Login to the UCS domain

>>> handle.login()
True
>>> 

Query the UCS domain

Query the UCS domain with a specific class ID. In response, you will get a list of managed objects (MO). A MO carries multiple items in key-value format. You can iterate over the list using a for-loop. A Distinguished Name (DN) uniquely identified a Managed Object (MO). For example, class ID TopSystem contains a single MO. The DN of this MO is sys.

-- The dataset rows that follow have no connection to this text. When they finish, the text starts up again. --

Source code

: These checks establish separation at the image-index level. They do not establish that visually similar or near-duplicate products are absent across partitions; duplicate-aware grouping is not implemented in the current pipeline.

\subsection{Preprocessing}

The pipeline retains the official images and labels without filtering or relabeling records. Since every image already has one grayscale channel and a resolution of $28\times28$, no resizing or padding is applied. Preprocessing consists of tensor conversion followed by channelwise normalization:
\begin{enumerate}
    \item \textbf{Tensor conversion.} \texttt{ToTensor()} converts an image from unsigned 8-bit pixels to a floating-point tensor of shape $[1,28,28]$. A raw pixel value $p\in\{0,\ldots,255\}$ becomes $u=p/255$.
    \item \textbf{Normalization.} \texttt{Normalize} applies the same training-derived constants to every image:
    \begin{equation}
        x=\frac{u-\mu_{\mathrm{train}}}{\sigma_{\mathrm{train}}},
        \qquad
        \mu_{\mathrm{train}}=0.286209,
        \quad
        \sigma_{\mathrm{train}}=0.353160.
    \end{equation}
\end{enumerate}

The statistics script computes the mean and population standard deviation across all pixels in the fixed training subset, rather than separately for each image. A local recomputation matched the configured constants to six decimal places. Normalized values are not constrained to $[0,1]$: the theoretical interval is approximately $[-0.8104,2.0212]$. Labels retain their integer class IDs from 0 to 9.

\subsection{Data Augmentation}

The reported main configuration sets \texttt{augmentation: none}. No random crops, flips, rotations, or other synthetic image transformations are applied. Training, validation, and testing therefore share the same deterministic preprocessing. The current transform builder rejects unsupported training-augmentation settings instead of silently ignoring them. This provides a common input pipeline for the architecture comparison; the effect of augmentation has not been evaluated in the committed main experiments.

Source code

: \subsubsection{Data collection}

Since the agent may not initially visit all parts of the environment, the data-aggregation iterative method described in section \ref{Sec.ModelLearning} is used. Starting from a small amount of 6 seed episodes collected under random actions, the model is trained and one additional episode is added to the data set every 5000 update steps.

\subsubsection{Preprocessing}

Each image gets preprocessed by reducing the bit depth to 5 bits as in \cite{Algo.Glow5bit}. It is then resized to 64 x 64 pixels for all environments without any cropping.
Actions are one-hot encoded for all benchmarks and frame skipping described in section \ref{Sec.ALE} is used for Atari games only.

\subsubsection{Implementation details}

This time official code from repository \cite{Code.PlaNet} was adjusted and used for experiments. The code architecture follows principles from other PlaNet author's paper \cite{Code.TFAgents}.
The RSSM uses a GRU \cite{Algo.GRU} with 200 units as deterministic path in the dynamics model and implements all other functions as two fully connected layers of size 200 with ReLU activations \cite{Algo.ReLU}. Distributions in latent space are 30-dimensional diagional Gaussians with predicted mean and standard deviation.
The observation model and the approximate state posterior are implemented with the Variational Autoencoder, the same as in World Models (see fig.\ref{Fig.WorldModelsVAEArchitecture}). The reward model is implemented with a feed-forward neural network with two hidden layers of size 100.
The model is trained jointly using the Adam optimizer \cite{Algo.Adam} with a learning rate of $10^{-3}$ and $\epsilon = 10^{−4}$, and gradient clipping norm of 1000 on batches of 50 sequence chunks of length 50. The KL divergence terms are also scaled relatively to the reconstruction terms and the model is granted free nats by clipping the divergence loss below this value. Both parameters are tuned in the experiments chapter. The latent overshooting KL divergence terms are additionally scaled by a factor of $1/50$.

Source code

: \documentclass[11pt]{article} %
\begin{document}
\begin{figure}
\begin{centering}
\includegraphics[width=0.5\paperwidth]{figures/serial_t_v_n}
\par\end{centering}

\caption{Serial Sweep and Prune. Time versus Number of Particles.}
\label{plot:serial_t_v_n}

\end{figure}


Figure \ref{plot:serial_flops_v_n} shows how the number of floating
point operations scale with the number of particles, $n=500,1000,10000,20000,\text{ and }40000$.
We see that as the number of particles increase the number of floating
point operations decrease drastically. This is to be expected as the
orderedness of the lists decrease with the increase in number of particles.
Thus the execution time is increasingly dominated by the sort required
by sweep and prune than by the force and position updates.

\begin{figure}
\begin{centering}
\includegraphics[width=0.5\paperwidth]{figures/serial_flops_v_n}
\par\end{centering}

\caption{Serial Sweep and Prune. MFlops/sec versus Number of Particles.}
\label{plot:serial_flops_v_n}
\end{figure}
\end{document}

>>> obj = handle.query_classid(class_id="TopSystem")
for item in obj:
...  print (item)
...

Managed Object                  :       TopSystem
--------------
class_id                        :TopSystem
address                         :
child_action                    :None
current_time                    :2019-11-24T11:28:47.216
descr                           :
dn                              :sys
ipv6_addr                       :::
mode                            :cluster
name                            :FI6248-28
owner                           :
rn                              :sys
sacl                            :None
site                            :
status                          :None
system_up_time                  :228:19:45:30

At the end – Logout

Finally, do not forget to logout from the UCS domain.

>>> handle.logout()
True
>>> quit()

I used a few jargon in the above text like class ID, MO, DN, etc. John McDonough has explained these terms in the YouTube video shared above.

Understanding the jargon – Class, MO, DN, etc.

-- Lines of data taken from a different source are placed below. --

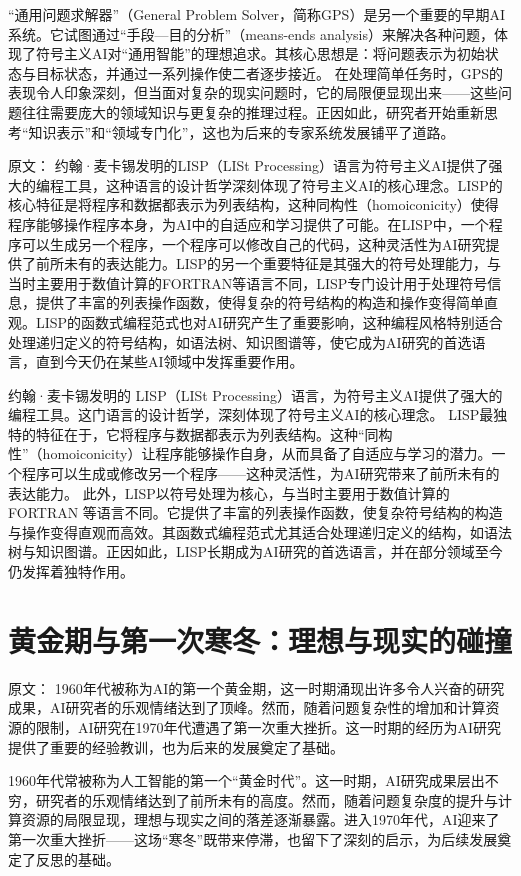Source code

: “通用问题求解器”（General Problem Solver，简称GPS）是另一个重要的早期AI系统。它试图通过“手段—目的分析”（means-ends analysis）来解决各种问题，体现了符号主义AI对“通用智能”的理想追求。其核心思想是：将问题表示为初始状态与目标状态，并通过一系列操作使二者逐步接近。  
在处理简单任务时，GPS的表现令人印象深刻，但当面对复杂的现实问题时，它的局限便显现出来——这些问题往往需要庞大的领域知识与更复杂的推理过程。正因如此，研究者开始重新思考“知识表示”和“领域专门化”，这也为后来的专家系统发展铺平了道路。

原文：
约翰·麦卡锡发明的LISP（LISt Processing）语言为符号主义AI提供了强大的编程工具，这种语言的设计哲学深刻体现了符号主义AI的核心理念。LISP的核心特征是将程序和数据都表示为列表结构，这种同构性（homoiconicity）使得程序能够操作程序本身，为AI中的自适应和学习提供了可能。在LISP中，一个程序可以生成另一个程序，一个程序可以修改自己的代码，这种灵活性为AI研究提供了前所未有的表达能力。LISP的另一个重要特征是其强大的符号处理能力，与当时主要用于数值计算的FORTRAN等语言不同，LISP专门设计用于处理符号信息，提供了丰富的列表操作函数，使得复杂的符号结构的构造和操作变得简单直观。LISP的函数式编程范式也对AI研究产生了重要影响，这种编程风格特别适合处理递归定义的符号结构，如语法树、知识图谱等，使它成为AI研究的首选语言，直到今天仍在某些AI领域中发挥重要作用。

约翰·麦卡锡发明的 LISP（LISt Processing）语言，为符号主义AI提供了强大的编程工具。这门语言的设计哲学，深刻体现了符号主义AI的核心理念。  
LISP最独特的特征在于，它将程序与数据都表示为列表结构。这种“同构性”（homoiconicity）让程序能够操作自身，从而具备了自适应与学习的潜力。一个程序可以生成或修改另一个程序——这种灵活性，为AI研究带来了前所未有的表达能力。  
此外，LISP以符号处理为核心，与当时主要用于数值计算的 FORTRAN 等语言不同。它提供了丰富的列表操作函数，使复杂符号结构的构造与操作变得直观而高效。其函数式编程范式尤其适合处理递归定义的结构，如语法树与知识图谱。正因如此，LISP长期成为AI研究的首选语言，并在部分领域至今仍发挥着独特作用。

\section{黄金期与第一次寒冬：理想与现实的碰撞}

原文：
1960年代被称为AI的第一个黄金期，这一时期涌现出许多令人兴奋的研究成果，AI研究者的乐观情绪达到了顶峰。然而，随着问题复杂性的增加和计算资源的限制，AI研究在1970年代遭遇了第一次重大挫折。这一时期的经历为AI研究提供了重要的经验教训，也为后来的发展奠定了基础。

1960年代常被称为人工智能的第一个“黄金时代”。这一时期，AI研究成果层出不穷，研究者的乐观情绪达到了前所未有的高度。然而，随着问题复杂度的提升与计算资源的局限显现，理想与现实之间的落差逐渐暴露。进入1970年代，AI迎来了第一次重大挫折——这场“寒冬”既带来停滞，也留下了深刻的启示，为后续发展奠定了反思的基础。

Cisco UCS, by design, is hierarchical in nature. At the very top of the tree, is a UCS domain which may have:

  • One or two Fabric Interconnects (FI).
  • The FIs have many ports.
  • A UCS domain may have up to 20 chassis.
  • A chassis may have up to 8 blades.
  • A blade may have multiple adapters
  • An adapter may have multiple vNIC and vHBA.

A class is a unique way to access similar components in the UCS hierarchy. For example, the statistics of vNICs on adapters are accessed using the class ID AdaptorVnicStats. But there may be hundreds or thousands of vNICs in a UCS domain.  A unique managed object (MO) carries the statistics of different vNICs and a unique Distinguished Name (DN) identified a MO. For example, following is the response of query_classid(class_id=’AdaptorVnicStats’) . Notice the list of MOs and their DNs.

# python3
Python 3.6.8 (default, Aug  7 2019, 17:28:10)
[GCC 4.8.5 20150623 (Red Hat 4.8.5-39)] on linux
Type "help", "copyright", "credits" or "license" for more information.
>>> from ucsmsdk.ucshandle import UcsHandle
>>> handle = UcsHandle(‘ucsm_ip’, ‘user’, ‘password’)
>>> handle.login()
True
>>> obj = handle.query_classid(class_id="AdaptorVnicStats")
>>> for item in obj:
...  print('dn:', item.dn, '\nbytes_tx:', item.bytes_tx, '\nbytes_rx:', item.bytes_rx, '\n===')
...
===
dn: sys/chassis-1/blade-6/adaptor-1/host-fc-2/vnic-stats
bytes_tx: 10514725485156
bytes_rx: 10633297804972
===
dn: sys/chassis-1/blade-8/adaptor-1/host-fc-3/vnic-stats
bytes_tx: 2000
bytes_rx: 3736
===
dn: sys/chassis-1/blade-8/adaptor-1/host-fc-4/vnic-stats
bytes_tx: 800
bytes_rx: 1560
===
dn: sys/chassis-1/blade-8/adaptor-1/host-fc-1/vnic-stats
bytes_tx: 2444
bytes_rx: 22252
===
dn: sys/chassis-1/blade-8/adaptor-1/host-fc-2/vnic-stats
bytes_tx: 1460
bytes_rx: 17092
===

In this example, class ID is AdaptorVnicStats. List of MOs is returned by handle.query_classid(). Every MO has a unique DN as shown below.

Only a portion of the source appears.